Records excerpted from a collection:
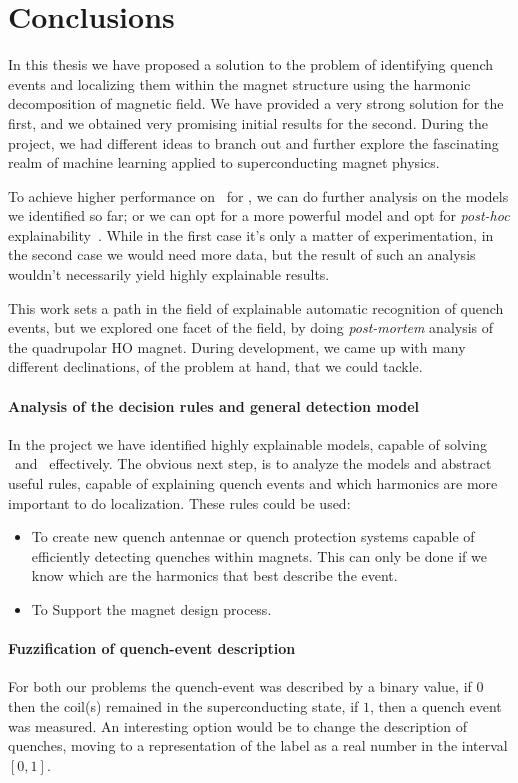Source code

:\chapter{Conclusions}
\label{chp:conclusion}
In this thesis we have proposed a solution to the problem of identifying quench events and
localizing them within the magnet structure using the harmonic decomposition of magnetic field. We
have provided a very strong solution for the first, and we obtained very promising initial results
for the second. During the project, we had different ideas to branch out and further explore the
fascinating realm of machine learning applied to superconducting magnet physics.

To achieve higher performance on \dts\ for \qlp, we can do further analysis on the models we
identified so far; or we can opt for a more powerful model and opt for \emph{post-hoc}
explainability~\cite{retzlaff2024}. While in the first case it's only a matter of experimentation,
in the second case we would need more data, but the result of such an analysis wouldn't necessarily
yield highly explainable results.

This work sets a path in the field of explainable automatic recognition of quench events, but we
explored one facet of the field, by doing \emph{post-mortem} analysis of the quadrupolar HO magnet.
During development, we came up with many different declinations, of the problem at hand, that we
could tackle.

\subsubsection{Analysis of the decision rules and general detection model}
In the project we have identified highly explainable models, capable of solving \qrp\ and \qlp\
effectively. The obvious next step, is to analyze the models and abstract useful rules, capable of
explaining quench events and which harmonics are more important to do localization. These rules could be used:
\begin{itemize}
	\item To create new quench antennae or quench protection systems capable of efficiently
	      detecting quenches within magnets. This can only be done if we know which are the
	      harmonics that best describe the event.
	\item To Support the magnet design process.
\end{itemize}

\subsubsection{Fuzzification of quench-event description}
For both our problems the quench-event was described by a binary value, if $0$ then the coil(s)
remained in the superconducting state, if $1$, then a quench event was measured. An interesting option would be to change the description of quenches,
moving to a representation of the label as a real number in the interval $[0, 1]$.

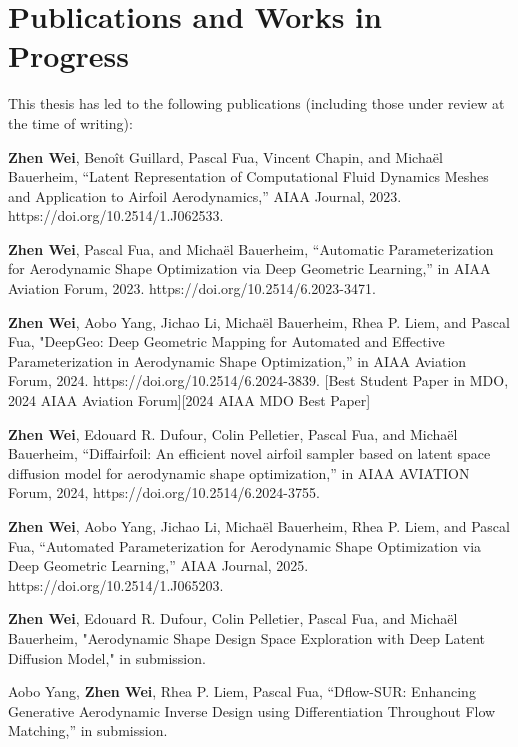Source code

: \section{Publications and Works in Progress}
This thesis has led to the following publications (including those under review at the time of writing):

\textbf{Zhen Wei}, Benoît Guillard, Pascal Fua, Vincent Chapin, and Michaël Bauerheim, “Latent Representation of Computational Fluid Dynamics Meshes and Application to Airfoil Aerodynamics,” AIAA Journal, 2023. https://doi.org/10.2514/1.J062533.

\textbf{Zhen Wei}, Pascal Fua, and Michaël Bauerheim, “Automatic Parameterization for Aerodynamic Shape Optimization via Deep Geometric Learning,” in AIAA Aviation Forum, 2023. https://doi.org/10.2514/6.2023-3471.

\textbf{Zhen Wei}, Aobo Yang, Jichao Li, Michaël Bauerheim, Rhea P. Liem, and Pascal Fua, "DeepGeo: Deep Geometric Mapping for Automated and Effective Parameterization in Aerodynamic Shape Optimization,” in AIAA Aviation Forum, 2024. https://doi.org/10.2514/6.2024-3839. [Best Student Paper in MDO, 2024 AIAA Aviation Forum][2024 AIAA MDO Best Paper]

\textbf{Zhen Wei}, Edouard R. Dufour, Colin Pelletier, Pascal Fua, and Michaël Bauerheim, “Diffairfoil: An efficient novel airfoil sampler based on latent space diffusion model for aerodynamic shape optimization,” in AIAA AVIATION Forum, 2024, https://doi.org/10.2514/6.2024-3755.

\textbf{Zhen Wei}, Aobo Yang, Jichao Li, Michaël Bauerheim, Rhea P. Liem, and Pascal Fua, “Automated Parameterization for Aerodynamic Shape Optimization via Deep Geometric Learning,” AIAA Journal, 2025. https://doi.org/10.2514/1.J065203.

\textbf{Zhen Wei}, Edouard R. Dufour, Colin Pelletier, Pascal Fua, and Michaël Bauerheim, "Aerodynamic Shape Design Space Exploration with Deep Latent Diffusion Model," in submission.

Aobo Yang, \textbf{Zhen Wei}, Rhea P. Liem, Pascal Fua, “Dflow-SUR: Enhancing Generative Aerodynamic Inverse Design using Differentiation Throughout Flow Matching,” in submission.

- ABOUT THIS TASK:
A word-for-word transcription of the entries above, free of images, is what is wanted.

- ANSWER BELOW:
Source code

:\chapter{Conclusions}
\label{chp:conclusion}
In this thesis we have proposed a solution to the problem of identifying quench events and
localizing them within the magnet structure using the harmonic decomposition of magnetic field. We
have provided a very strong solution for the first, and we obtained very promising initial results
for the second. During the project, we had different ideas to branch out and further explore the
fascinating realm of machine learning applied to superconducting magnet physics.

To achieve higher performance on \dts\ for \qlp, we can do further analysis on the models we
identified so far; or we can opt for a more powerful model and opt for \emph{post-hoc}
explainability~\cite{retzlaff2024}. While in the first case it's only a matter of experimentation,
in the second case we would need more data, but the result of such an analysis wouldn't necessarily
yield highly explainable results.

This work sets a path in the field of explainable automatic recognition of quench events, but we
explored one facet of the field, by doing \emph{post-mortem} analysis of the quadrupolar HO magnet.
During development, we came up with many different declinations, of the problem at hand, that we
could tackle.

\subsubsection{Analysis of the decision rules and general detection model}
In the project we have identified highly explainable models, capable of solving \qrp\ and \qlp\
effectively. The obvious next step, is to analyze the models and abstract useful rules, capable of
explaining quench events and which harmonics are more important to do localization. These rules could be used:
\begin{itemize}
	\item To create new quench antennae or quench protection systems capable of efficiently
	      detecting quenches within magnets. This can only be done if we know which are the
	      harmonics that best describe the event.
	\item To Support the magnet design process.
\end{itemize}

\subsubsection{Fuzzification of quench-event description}
For both our problems the quench-event was described by a binary value, if $0$ then the coil(s)
remained in the superconducting state, if $1$, then a quench event was measured. An interesting option would be to change the description of quenches,
moving to a representation of the label as a real number in the interval $[0, 1]$.

Source code

: \section{Publications and Works in Progress}
This thesis has led to the following publications (including those under review at the time of writing):

\textbf{Zhen Wei}, Benoît Guillard, Pascal Fua, Vincent Chapin, and Michaël Bauerheim, “Latent Representation of Computational Fluid Dynamics Meshes and Application to Airfoil Aerodynamics,” AIAA Journal, 2023. https://doi.org/10.2514/1.J062533.

\textbf{Zhen Wei}, Pascal Fua, and Michaël Bauerheim, “Automatic Parameterization for Aerodynamic Shape Optimization via Deep Geometric Learning,” in AIAA Aviation Forum, 2023. https://doi.org/10.2514/6.2023-3471.

\textbf{Zhen Wei}, Aobo Yang, Jichao Li, Michaël Bauerheim, Rhea P. Liem, and Pascal Fua, "DeepGeo: Deep Geometric Mapping for Automated and Effective Parameterization in Aerodynamic Shape Optimization,” in AIAA Aviation Forum, 2024. https://doi.org/10.2514/6.2024-3839. [Best Student Paper in MDO, 2024 AIAA Aviation Forum][2024 AIAA MDO Best Paper]

\textbf{Zhen Wei}, Edouard R. Dufour, Colin Pelletier, Pascal Fua, and Michaël Bauerheim, “Diffairfoil: An efficient novel airfoil sampler based on latent space diffusion model for aerodynamic shape optimization,” in AIAA AVIATION Forum, 2024, https://doi.org/10.2514/6.2024-3755.

\textbf{Zhen Wei}, Aobo Yang, Jichao Li, Michaël Bauerheim, Rhea P. Liem, and Pascal Fua, “Automated Parameterization for Aerodynamic Shape Optimization via Deep Geometric Learning,” AIAA Journal, 2025. https://doi.org/10.2514/1.J065203.

\textbf{Zhen Wei}, Edouard R. Dufour, Colin Pelletier, Pascal Fua, and Michaël Bauerheim, "Aerodynamic Shape Design Space Exploration with Deep Latent Diffusion Model," in submission.

Aobo Yang, \textbf{Zhen Wei}, Rhea P. Liem, Pascal Fua, “Dflow-SUR: Enhancing Generative Aerodynamic Inverse Design using Differentiation Throughout Flow Matching,” in submission.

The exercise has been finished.